Dans cette affaire, il faut souligner 2 choses :
– D’une part, au rôle essentiel du Sénat, le même qu’il a eu en tant que grand défenseur de la dignité humaine, en initiant le retour de la Vénus Hottentote en 2002.
– D’autre part, c’est l’ensemble de la représentation nationale qui a souhaité accompagner cet acte symbolique qui veut exprimer le respect que l’on doit à un peuple qui refuse que meurt sa culture et son identité.
Cet acte de restitution rend possible un travail de mémoire qui met en exergue les trafics odieux qui ont eu cours, et tourne une page sur le regard que l’Europe a longtemps porté sur celui qui était différent comme l’exprime le concept Maori (I mua, I muri) « Le passé est devant – l’avenir est derrière ». Le passé ne doit pas être appréhendé comme un point fixe mais comme une large dimension qui pénètre le présent et le futur. On ne peut ignorer ce qui a été fait, ni non plus retirer aux Maoris la possibilité de rétablir le lien sacré qui les unit à leur passé.
A travers les débats provoqués par cette volonté de restitution auxquels nos concitoyens se sont intéressés, s’est posée la question juridique du corps au musée – Le processus de muséification gomme le plus souvent la charge symbolique du corps en tentant de la transformer en objet neutre – Or les restes humains ne peuvent pas, comme nous l’ont appris l’histoire des têtes Maori, être des objets neutres.
Pour beaucoup, je le sais, cela reste un débat dont d’ailleurs, Monsieur le Ministre, la Commission Scientifique Nationale des Collections, qui reste toujours à réunir, s’emparera, telle a été la volonté du législateur. Ainsi, la loi de restitution marque-t-elle une étape dans une réflexion rigoureuse et transparente à avoir car la Culture ne peut se passer de la transparence et de la vérité et doit répondre à une éthique irréprochable – On ne peut porter atteinte aux droits des peuples, à la dignité de l’homme, c’est le message très fort voulu par la représentation nationale en votant cette loi. C’est l’importance du respect et de l’échange que nous ont apportés nos amis Maori, le « Manaakitonga » nous l’avons vécu lorsque notre délégation s’est rendue à Te Papa en mai dernier.

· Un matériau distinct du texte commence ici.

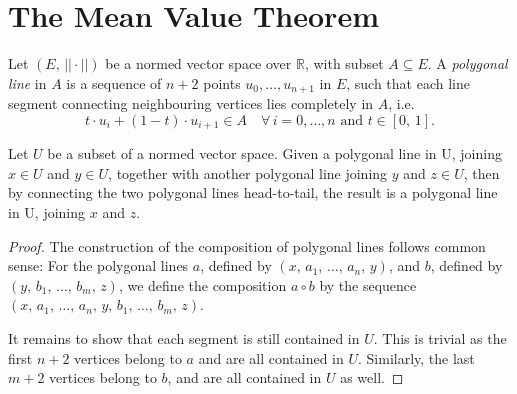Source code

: %

\section{The Mean Value Theorem}

\begin{definition}
    \label{def:polygonalLine}
    \leanok
    Let $(E, \, ||\cdot||)$ be a normed vector space over $\mathbb{R}$, with subset $A \subseteq E$.
    A \emph{polygonal line} in $A$ is a sequence of $n + 2$ points $u_{0}, \dots, u_{n+1}$ in $E$,
    such that each line segment connecting neighbouring vertices lies completely in $A$, i.e.
    \[
        t \cdot u_{i} + (1 - t) \cdot u_{i + 1} \in A \quad \forall \, i = 0, \ldots, n
        \text{ and } t \in [0,\, 1].
    \]
\end{definition}

\begin{lemma}
    \label{lem:composition_of_polygonal_line}
    \leanok
    Let $U$ be a subset of a normed vector space.
    Given a polygonal line in U, joining $x \in U$ and $y \in U$, together with another polygonal line joining $y$ and $z \in U$,
    then by connecting the two polygonal lines head-to-tail, the result is a polygonal line in U, joining $x$ and $z$.
\end{lemma}
\begin{proof}
    \leanok
    The construction of the composition of polygonal lines follows common sense:
    For the polygonal lines $a$, defined by $(x,\, a_1,\, \dots,\, a_n,\,y)$,
    and $b$, defined by $(y,\, b_1,\, \dots,\, b_m,\, z)$,
    we define the composition $a \circ b$ by the sequence $(x,\,a_1,\,\dots,\, a_n,\,y,\,b_1,\,\dots,\,b_m,\,z)$.

    It remains to show that each segment is still contained in $U$.
    This is trivial as the first $n + 2$ vertices belong to $a$ and are all contained in $U$.
    Similarly, the last $m + 2$ vertices belong to $b$, and are all contained in $U$ as well.
\end{proof}


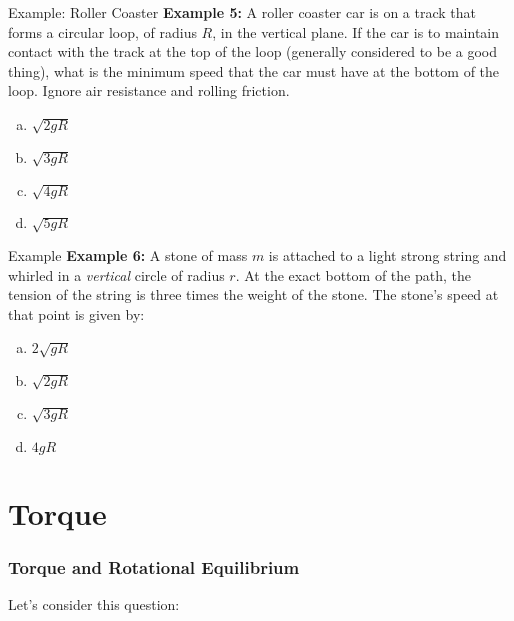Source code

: \documentclass[12pt,compress,aspectratio=169]{beamer}
\begin{document}
\begin{frame}{Example: Roller Coaster}
  \textbf{Example 5:} A roller coaster car is on a track that forms a circular
  loop, of radius $R$, in the vertical plane. If the car is to maintain contact
  with the track at the top of the loop (generally considered to be a good
  thing), what is the minimum speed that the car must have at the bottom of the
  loop. Ignore air resistance and rolling friction.
  \begin{enumerate}[(a)]
  \item $\sqrt{2gR}$
  \item $\sqrt{3gR}$
  \item $\sqrt{4gR}$
  \item $\sqrt{5gR}$
  \end{enumerate}
\end{frame}


\begin{frame}{Example}
  \textbf{Example 6:} A stone of mass $m$ is attached to a light strong string
  and whirled in a \emph{vertical} circle of radius $r$. At the exact bottom of
  the path, the tension of the string is three times the weight of the stone.
  The stone's speed at that point is given by:
  \begin{enumerate}[(a)]
  \item $2\sqrt{gR}$
  \item $\sqrt{2gR}$
  \item $\sqrt{3gR}$
  \item $4gR$
  \end{enumerate}
\end{frame}


\section{Torque}


\begin{frame}
  \frametitle{Torque and Rotational Equilibrium}
  Let's consider this question:

  \begin{center}
  \end{center}
\end{frame}
\end{document}
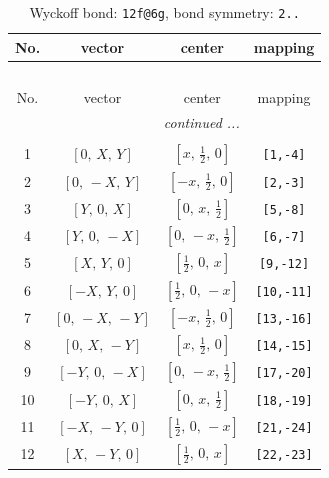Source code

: \documentclass[fleqn,8pt]{jsarticle}
\begin{document}
\renewcommand{\arraystretch}{1.2}
\begin{longtable}{cccc}
\caption{Wyckoff bond: {\tt 12f@6g}, bond symmetry: {\tt 2..}}
 \\
 \hline \hline
No. & vector & center & mapping \\ \hline \endfirsthead

\multicolumn{3}{l}{\tablename\ \thetable{}} \\
 \hline \hline
No. & vector & center & mapping \\ \hline \endhead

 \hline \hline
\multicolumn{3}{r}{\footnotesize\it continued ...} \\ \endfoot

 \hline \hline
\multicolumn{3}{r}{} \\ \endlastfoot

1 & $\left[ 0,\, X,\, Y \right]$ & $\left[ x,\, \frac{1}{2},\, 0 \right]$ & {\tt [1,-4]} \\ \hline
2 & $\left[ 0,\, - X,\, Y \right]$ & $\left[ - x,\, \frac{1}{2},\, 0 \right]$ & {\tt [2,-3]} \\ \hline
3 & $\left[ Y,\, 0,\, X \right]$ & $\left[ 0,\, x,\, \frac{1}{2} \right]$ & {\tt [5,-8]} \\ \hline
4 & $\left[ Y,\, 0,\, - X \right]$ & $\left[ 0,\, - x,\, \frac{1}{2} \right]$ & {\tt [6,-7]} \\ \hline
5 & $\left[ X,\, Y,\, 0 \right]$ & $\left[ \frac{1}{2},\, 0,\, x \right]$ & {\tt [9,-12]} \\ \hline
6 & $\left[ - X,\, Y,\, 0 \right]$ & $\left[ \frac{1}{2},\, 0,\, - x \right]$ & {\tt [10,-11]} \\ \hline
7 & $\left[ 0,\, - X,\, - Y \right]$ & $\left[ - x,\, \frac{1}{2},\, 0 \right]$ & {\tt [13,-16]} \\ \hline
8 & $\left[ 0,\, X,\, - Y \right]$ & $\left[ x,\, \frac{1}{2},\, 0 \right]$ & {\tt [14,-15]} \\ \hline
9 & $\left[ - Y,\, 0,\, - X \right]$ & $\left[ 0,\, - x,\, \frac{1}{2} \right]$ & {\tt [17,-20]} \\ \hline
10 & $\left[ - Y,\, 0,\, X \right]$ & $\left[ 0,\, x,\, \frac{1}{2} \right]$ & {\tt [18,-19]} \\ \hline
11 & $\left[ - X,\, - Y,\, 0 \right]$ & $\left[ \frac{1}{2},\, 0,\, - x \right]$ & {\tt [21,-24]} \\ \hline
12 & $\left[ X,\, - Y,\, 0 \right]$ & $\left[ \frac{1}{2},\, 0,\, x \right]$ & {\tt [22,-23]} \\
\end{longtable}
\end{document}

Aujourd’hui, la boucle est bouclée, alors qu’en ramenant le 1er Toi Moko, celui de Rouen, nous inaugurions cette belle exposition rendant compte de la culture Maori (Les Maoris, leurs trésors ont-ils une âme). Aujourd’hui, elle se clôt ici à Paris, et de manière très forte, très symbolique, puisque ce sont l’ensemble des Toi Moko provenant de la France entière qui vont repartir vers la terre de leurs ancêtres. Je puis, pour l’avoir vécu, témoigner de la portée très forte de notre geste.
Gardons à l’esprit que nous écrivons ici aujourd’hui ensemble une nouvelle page de la reconnaissance des peuples autochtones sur la voie du bien vivre ensemble, de l’écoute et du respect réinventant ces principes au sein de nos sociétés contemporaines. Et je suis convaincue qu’au moment même où nous vivons des moments particulièrement chahutés, il est d’autant plus important de réaffirmer ces fondamentaux.